North Korean envoy to United Nations to be replaced: Sources

Mr Ja Song Nam had served as North Korea's permanent representative to the United Nations since 2014.
Mr Ja Song Nam had served as North Korea's permanent representative to the United Nations since 2014. PHOTO: REUTERS

SEOUL (THE KOREA HERALD/ASIA NEWS NETWORK) - North Korea's ambassador to the United Nations was recently dismissed from his post, sources within the UN said Thursday (July 26), which may indicate that Pyongyang is seeking to further cement a fresh diplomatic stance amid ongoing denuclearisation talks.

Ja Song Nam, a 64-year-old diplomat who had served as the North's permanent representative to the UN since 2014, embarked on a trip to Pyongyang via Beijing on Thursday, the sources said. The background and motive behind the North's decision are yet unknown.

The news comes as the US and North Korea are engaged in a flurry of activities on issues surrounding the reclusive nation's denuclearisation.

"Though it may seem like there's a lack of progress in denuclearisation talks, North Korea is implementing the agreements made at the US-North Korea summit in July including the recent signs that point to dismantlement of its Sohae satellite launching station," said Cho Han-bum, a senior researcher at the Korean Institute for National Unification.

"It may be planning to send a figure more in line with the current situation with a stronger diplomatic presence to New York as its negotiations with the US are entering a new stage."

Ja had often stood at the centre of the UN Security Council as a lone advocate of his country's advance in its nuclear weapons programme.

When tensions surrounding the North's nuclear weapons program reached a new high last year, Ja frequently ignored the international community's call to immediately halt the program and even boycotted US President Donald Trump's speech at the UN General Assembly in September 2017 by leaving the room before his arrival.

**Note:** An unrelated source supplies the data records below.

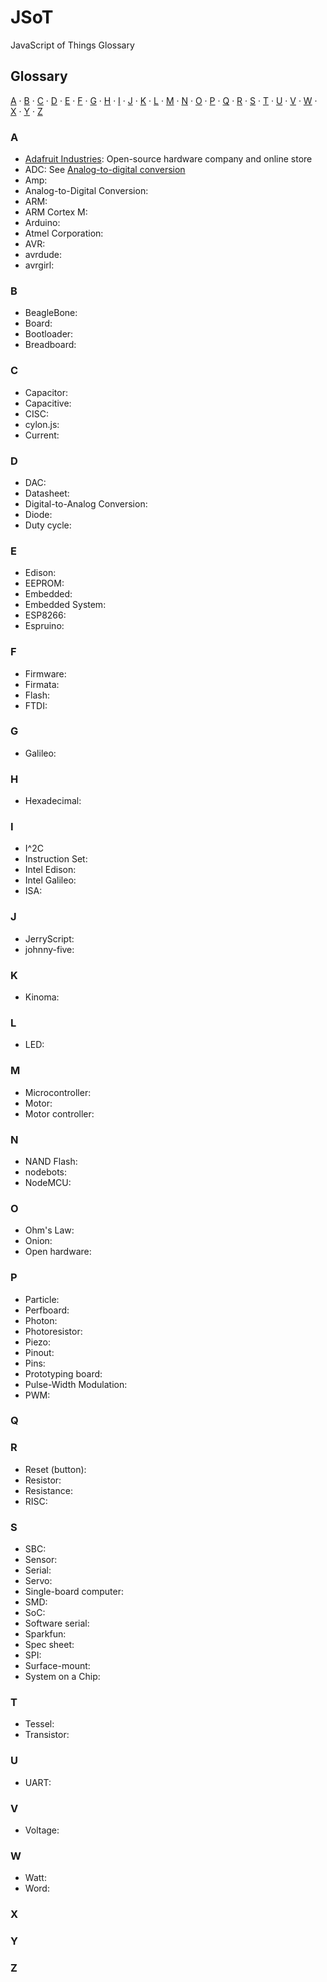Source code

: # JSoT
JavaScript of Things Glossary

## Glossary

[A](#a) ·
[B](#b) ·
[C](#c) ·
[D](#d) ·
[E](#e) ·
[F](#f) ·
[G](#g) ·
[H](#h) ·
[I](#i) ·
[J](#j) ·
[K](#k) ·
[L](#l) ·
[M](#m) ·
[N](#n) ·
[O](#o) ·
[P](#p) ·
[Q](#q) ·
[R](#r) ·
[S](#s) ·
[T](#t) ·
[U](#u) ·
[V](#v) ·
[W](#w) ·
[X](#x) ·
[Y](#y) ·
[Z](#z)

### A

* [Adafruit Industries](glossary/ADAFRUIT.md): Open-source hardware company and online store
* ADC: See [Analog-to-digital conversion](#analog-to-digital-conversion)
* Amp:
* <a id="analog-to-digital-conversion"></a>Analog-to-Digital Conversion:
* ARM:
* ARM Cortex M:
* Arduino:
* Atmel Corporation:
* AVR:
* avrdude:
* avrgirl:

### B

* BeagleBone:
* Board:
* Bootloader:
* Breadboard:

### C

* Capacitor:
* Capacitive:
* CISC:
* cylon.js:
* Current:

### D

* DAC:
* Datasheet:
* Digital-to-Analog Conversion:
* Diode:
* Duty cycle:

### E

* Edison:
* EEPROM:
* Embedded:
* Embedded System:
* ESP8266:
* Espruino:

### F

* Firmware:
* Firmata:
* Flash:
* FTDI:

### G

* Galileo:

### H

* Hexadecimal:

### I

* I^2C
* Instruction Set:
* Intel Edison:
* Intel Galileo:
* ISA:

### J

* JerryScript:
* johnny-five:

### K

* Kinoma:

### L

* LED:

### M

* Microcontroller:
* Motor:
* Motor controller:

### N

* NAND Flash:
* nodebots:
* NodeMCU:

### O

* Ohm's Law:
* Onion:
* Open hardware:

### P

* Particle:
* Perfboard:
* Photon:
* Photoresistor:
* Piezo:
* Pinout:
* Pins:
* Prototyping board:
* Pulse-Width Modulation:
* PWM:

### Q

### R

* Reset (button):
* Resistor:
* Resistance:
* RISC:

### S

* SBC:
* Sensor:
* Serial:
* Servo:
* Single-board computer:
* SMD:
* SoC:
* Software serial:
* Sparkfun:
* Spec sheet:
* SPI:
* Surface-mount:
* System on a Chip:

### T

* Tessel:
* Transistor:

### U

* UART:

### V

* Voltage:

### W

* Watt:
* Word:

### X

### Y

### Z
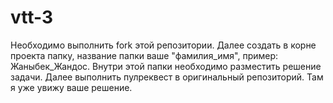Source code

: # vtt-3
Необходимо выполнить fork этой репозитории. 
Далее создать в корне проекта папку, название папки ваше "фамилия_имя", пример: Жаныбек_Жандос. 
Внутри этой папки необходимо разместить решение задачи. Далее выполнить пулреквест в оригинальный репозиторий. Там я уже увижу ваше решение.
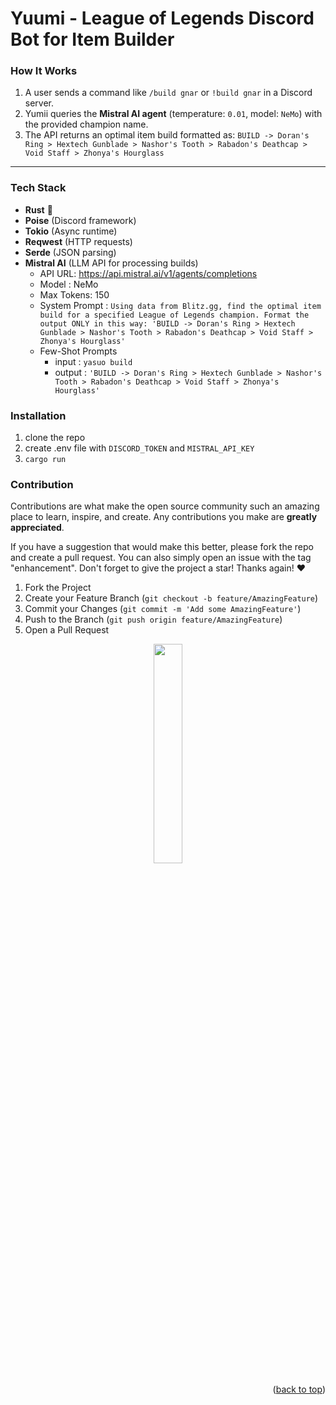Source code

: # **Yuumi - League of Legends Discord Bot for Item Builder**

### **How It Works**
1. A user sends a command like `/build gnar` or `!build gnar` in a Discord server.
2. Yumii queries the **Mistral AI agent** (temperature: `0.01`, model: `NeMo`) with the provided champion name.
3. The API returns an optimal item build formatted as:   `BUILD -> Doran's Ring > Hextech Gunblade > Nashor's Tooth > Rabadon's Deathcap > Void Staff > Zhonya's Hourglass`

---

### Tech Stack
- **Rust** 🦀
- **Poise** (Discord framework)
- **Tokio** (Async runtime)
- **Reqwest** (HTTP requests)
- **Serde** (JSON parsing)
- **Mistral AI** (LLM API for processing builds)
  - API URL: https://api.mistral.ai/v1/agents/completions
  - Model : NeMo
  - Max Tokens: 150
  - System Prompt : `Using data from Blitz.gg, find the optimal item build for a specified League of Legends champion. Format the output ONLY in this way: 'BUILD -> Doran's Ring > Hextech Gunblade > Nashor's Tooth > Rabadon's Deathcap > Void Staff > Zhonya's Hourglass'`
  - Few-Shot Prompts 
      - input : `yasuo build`
      - output : `'BUILD -> Doran's Ring > Hextech Gunblade > Nashor's Tooth > Rabadon's Deathcap > Void Staff > Zhonya's Hourglass'`

### Installation
1. clone the repo 
2. create .env file with `DISCORD_TOKEN` and `MISTRAL_API_KEY`
3. `cargo run`

### Contribution
Contributions are what make the open source community such an amazing place to learn, inspire, and create. Any contributions you make are **greatly appreciated**.

If you have a suggestion that would make this better, please fork the repo and create a pull request. You can also simply open an issue with the tag "enhancement".
Don't forget to give the project a star! Thanks again! ❤️

1. Fork the Project
2. Create your Feature Branch (`git checkout -b feature/AmazingFeature`)
3. Commit your Changes (`git commit -m 'Add some AmazingFeature'`)
4. Push to the Branch (`git push origin feature/AmazingFeature`)
5. Open a Pull Request

<div align="center">
  <img src="https://github.com/user-attachments/assets/39afad43-5e36-4124-a9c8-243054d6e20f" width="30%">
</div>

<p align="right">(<a href="#top">back to top</a>)</p>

North Korean leader Kim Jong Un is expected to adopt a new approach in dealing with the UN. Critics say that Kim is seeking to gain favour from the international community to lift the layers of sanctions against his country, which act as a key obstacle to its economic growth.

In April, Kim announced the completion of the Byungjin policy - the parallel development of nuclear weapons program and the economy - saying that he plans to focus on achieving economic prosperity instead.

Cho also addressed the possibility that North Korea may be preparing for its leader Kim's attendance at the upcoming UN General Assembly in September.

Though it has yet to be confirmed, both US and South Korean officials have been raising the possibility.

South Korean Foreign Minister Kang Kyung-wha said earlier this month that she "cannot rule out the possibility" of a trilateral summit between the two Koreas and the US at the session, while retired US and UN Korea Forces Commander Gen. Walter Sharp said earlier this week that a second US-North Korea summit may take place.

But critics say that Ja has merely retired due to his age and the change is part of a large-scale personnel reshuffle after Kim recently summoned his ambassadors and heads of overseas missions back to Pyongyang.

According to the sources, an official named Kim Song is expected to replace Ja.

Ja graduated from the Pyongyang University of Foreign Studies in 1983, then proceeded to serve as the director-general of the Department for National Reunification Affairs and director of the Institute for Disarmament and Peace of the Foreign Ministry of North Korea from 2005 to 2006.

He took the post of counsellor at his country's permanent mission to the UN in New York from 2000 to 2004, before being appointed as his country's ambassador to the UN.